• _Your goal_: From the records below, copy each line that has the word "Output" in it.

• _Input_:
■ ■ ■ ■ ■
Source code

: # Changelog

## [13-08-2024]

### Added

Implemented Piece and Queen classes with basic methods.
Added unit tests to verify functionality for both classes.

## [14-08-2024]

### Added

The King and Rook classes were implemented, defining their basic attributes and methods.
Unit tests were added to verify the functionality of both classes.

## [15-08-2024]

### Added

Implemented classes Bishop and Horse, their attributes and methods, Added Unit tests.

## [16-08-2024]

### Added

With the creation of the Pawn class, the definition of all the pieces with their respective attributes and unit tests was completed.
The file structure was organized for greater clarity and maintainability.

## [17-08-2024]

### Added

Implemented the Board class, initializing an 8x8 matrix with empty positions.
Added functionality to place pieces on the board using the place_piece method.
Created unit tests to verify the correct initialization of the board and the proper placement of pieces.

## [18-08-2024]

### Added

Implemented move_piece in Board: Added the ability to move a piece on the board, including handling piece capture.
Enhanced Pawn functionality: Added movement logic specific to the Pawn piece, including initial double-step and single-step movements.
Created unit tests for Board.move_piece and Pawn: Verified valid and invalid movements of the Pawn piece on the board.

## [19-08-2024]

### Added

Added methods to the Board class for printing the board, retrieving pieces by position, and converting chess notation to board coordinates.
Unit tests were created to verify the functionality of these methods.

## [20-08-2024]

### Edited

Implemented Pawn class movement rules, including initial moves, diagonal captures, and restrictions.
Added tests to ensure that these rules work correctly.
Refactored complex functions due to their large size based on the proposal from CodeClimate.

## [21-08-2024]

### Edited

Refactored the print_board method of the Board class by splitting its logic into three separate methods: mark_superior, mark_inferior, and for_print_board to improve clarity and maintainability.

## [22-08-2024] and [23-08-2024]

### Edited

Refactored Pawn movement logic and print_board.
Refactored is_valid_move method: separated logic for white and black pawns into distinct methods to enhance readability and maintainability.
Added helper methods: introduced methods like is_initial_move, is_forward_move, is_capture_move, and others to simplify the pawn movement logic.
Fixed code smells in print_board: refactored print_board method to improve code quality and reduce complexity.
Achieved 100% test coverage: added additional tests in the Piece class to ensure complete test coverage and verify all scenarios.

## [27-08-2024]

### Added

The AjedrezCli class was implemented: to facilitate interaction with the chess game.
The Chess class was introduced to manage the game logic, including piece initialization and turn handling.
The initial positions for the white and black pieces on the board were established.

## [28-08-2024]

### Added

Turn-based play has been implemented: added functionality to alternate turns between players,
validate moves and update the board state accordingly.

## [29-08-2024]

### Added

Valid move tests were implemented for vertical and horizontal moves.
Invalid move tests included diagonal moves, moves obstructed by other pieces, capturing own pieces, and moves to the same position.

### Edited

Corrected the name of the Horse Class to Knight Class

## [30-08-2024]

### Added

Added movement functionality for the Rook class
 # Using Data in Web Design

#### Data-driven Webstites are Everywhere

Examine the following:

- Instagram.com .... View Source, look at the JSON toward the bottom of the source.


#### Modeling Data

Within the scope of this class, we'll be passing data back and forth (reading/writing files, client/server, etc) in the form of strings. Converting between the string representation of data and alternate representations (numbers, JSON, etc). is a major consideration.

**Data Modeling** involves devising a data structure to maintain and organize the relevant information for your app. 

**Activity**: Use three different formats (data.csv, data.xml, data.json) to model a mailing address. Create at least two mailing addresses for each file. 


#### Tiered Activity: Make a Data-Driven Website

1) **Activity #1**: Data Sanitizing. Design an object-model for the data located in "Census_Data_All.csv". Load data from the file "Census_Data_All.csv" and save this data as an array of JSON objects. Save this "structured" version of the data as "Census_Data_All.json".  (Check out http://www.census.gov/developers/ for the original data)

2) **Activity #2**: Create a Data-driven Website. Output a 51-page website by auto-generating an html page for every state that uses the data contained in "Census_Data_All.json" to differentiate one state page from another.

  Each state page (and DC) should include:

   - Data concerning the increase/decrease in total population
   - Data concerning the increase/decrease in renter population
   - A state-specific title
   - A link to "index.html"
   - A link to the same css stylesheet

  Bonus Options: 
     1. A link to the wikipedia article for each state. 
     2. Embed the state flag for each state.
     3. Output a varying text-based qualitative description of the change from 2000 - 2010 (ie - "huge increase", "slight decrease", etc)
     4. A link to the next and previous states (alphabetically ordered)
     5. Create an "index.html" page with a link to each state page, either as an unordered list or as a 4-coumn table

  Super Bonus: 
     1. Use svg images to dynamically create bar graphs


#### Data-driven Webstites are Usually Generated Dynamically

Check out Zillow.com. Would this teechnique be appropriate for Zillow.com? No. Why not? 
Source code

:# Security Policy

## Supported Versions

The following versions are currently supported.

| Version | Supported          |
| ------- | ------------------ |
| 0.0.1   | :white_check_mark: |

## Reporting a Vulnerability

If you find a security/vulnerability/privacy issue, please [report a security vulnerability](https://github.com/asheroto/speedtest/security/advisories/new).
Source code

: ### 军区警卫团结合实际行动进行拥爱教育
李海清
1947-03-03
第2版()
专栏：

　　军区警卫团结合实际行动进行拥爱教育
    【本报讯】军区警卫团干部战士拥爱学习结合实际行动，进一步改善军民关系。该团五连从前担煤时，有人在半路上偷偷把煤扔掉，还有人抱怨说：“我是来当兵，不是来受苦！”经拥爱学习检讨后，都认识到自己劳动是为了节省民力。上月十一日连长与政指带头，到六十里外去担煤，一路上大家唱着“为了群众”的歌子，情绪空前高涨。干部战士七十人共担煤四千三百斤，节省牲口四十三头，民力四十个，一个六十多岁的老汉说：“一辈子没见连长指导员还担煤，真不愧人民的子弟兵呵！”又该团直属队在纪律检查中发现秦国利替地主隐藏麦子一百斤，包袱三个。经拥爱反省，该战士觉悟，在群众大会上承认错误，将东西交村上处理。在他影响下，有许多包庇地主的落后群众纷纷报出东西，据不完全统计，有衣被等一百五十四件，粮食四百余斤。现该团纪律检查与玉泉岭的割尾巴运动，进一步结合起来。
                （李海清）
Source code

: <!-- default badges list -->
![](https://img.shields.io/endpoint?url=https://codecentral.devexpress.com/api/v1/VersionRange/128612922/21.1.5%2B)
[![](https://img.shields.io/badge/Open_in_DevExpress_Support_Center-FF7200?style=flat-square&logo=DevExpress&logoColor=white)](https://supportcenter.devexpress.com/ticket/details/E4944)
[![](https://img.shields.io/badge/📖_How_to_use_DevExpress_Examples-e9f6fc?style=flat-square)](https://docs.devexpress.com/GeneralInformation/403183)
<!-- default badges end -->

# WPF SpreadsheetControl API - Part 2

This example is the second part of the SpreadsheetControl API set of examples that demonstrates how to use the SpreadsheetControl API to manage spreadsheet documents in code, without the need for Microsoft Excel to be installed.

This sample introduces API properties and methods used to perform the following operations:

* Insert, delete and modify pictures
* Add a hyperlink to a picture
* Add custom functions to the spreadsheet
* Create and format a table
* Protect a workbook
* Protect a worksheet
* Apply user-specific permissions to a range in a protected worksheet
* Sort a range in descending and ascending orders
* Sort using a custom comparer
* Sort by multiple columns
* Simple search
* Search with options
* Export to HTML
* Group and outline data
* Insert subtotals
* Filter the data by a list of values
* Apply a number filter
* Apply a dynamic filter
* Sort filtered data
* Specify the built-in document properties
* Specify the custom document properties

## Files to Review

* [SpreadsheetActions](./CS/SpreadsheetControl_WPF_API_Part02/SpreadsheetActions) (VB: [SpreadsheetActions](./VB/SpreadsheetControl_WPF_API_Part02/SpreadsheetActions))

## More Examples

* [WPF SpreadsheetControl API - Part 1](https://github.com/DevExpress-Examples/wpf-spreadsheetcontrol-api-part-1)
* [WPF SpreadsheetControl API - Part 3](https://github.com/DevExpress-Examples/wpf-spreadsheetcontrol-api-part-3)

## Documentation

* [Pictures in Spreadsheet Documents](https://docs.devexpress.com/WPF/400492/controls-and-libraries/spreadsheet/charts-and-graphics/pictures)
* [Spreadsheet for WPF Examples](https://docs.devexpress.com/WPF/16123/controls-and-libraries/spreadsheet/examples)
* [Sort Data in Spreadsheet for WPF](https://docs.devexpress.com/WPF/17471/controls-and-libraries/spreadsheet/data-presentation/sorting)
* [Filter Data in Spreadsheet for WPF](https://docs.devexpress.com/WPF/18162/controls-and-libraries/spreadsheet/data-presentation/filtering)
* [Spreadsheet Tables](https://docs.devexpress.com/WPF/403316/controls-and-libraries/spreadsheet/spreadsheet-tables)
■ ■ ■ ■ ■
• _Problem solution_:
2) **Activity #2**: Create a Data-driven Website. Output a 51-page website by auto-generating an html page for every state that uses the data contained in "Census_Data_All.json" to differentiate one state page from another.
     3. Output a varying text-based qualitative description of the change from 2000 - 2010 (ie - "huge increase", "slight decrease", etc)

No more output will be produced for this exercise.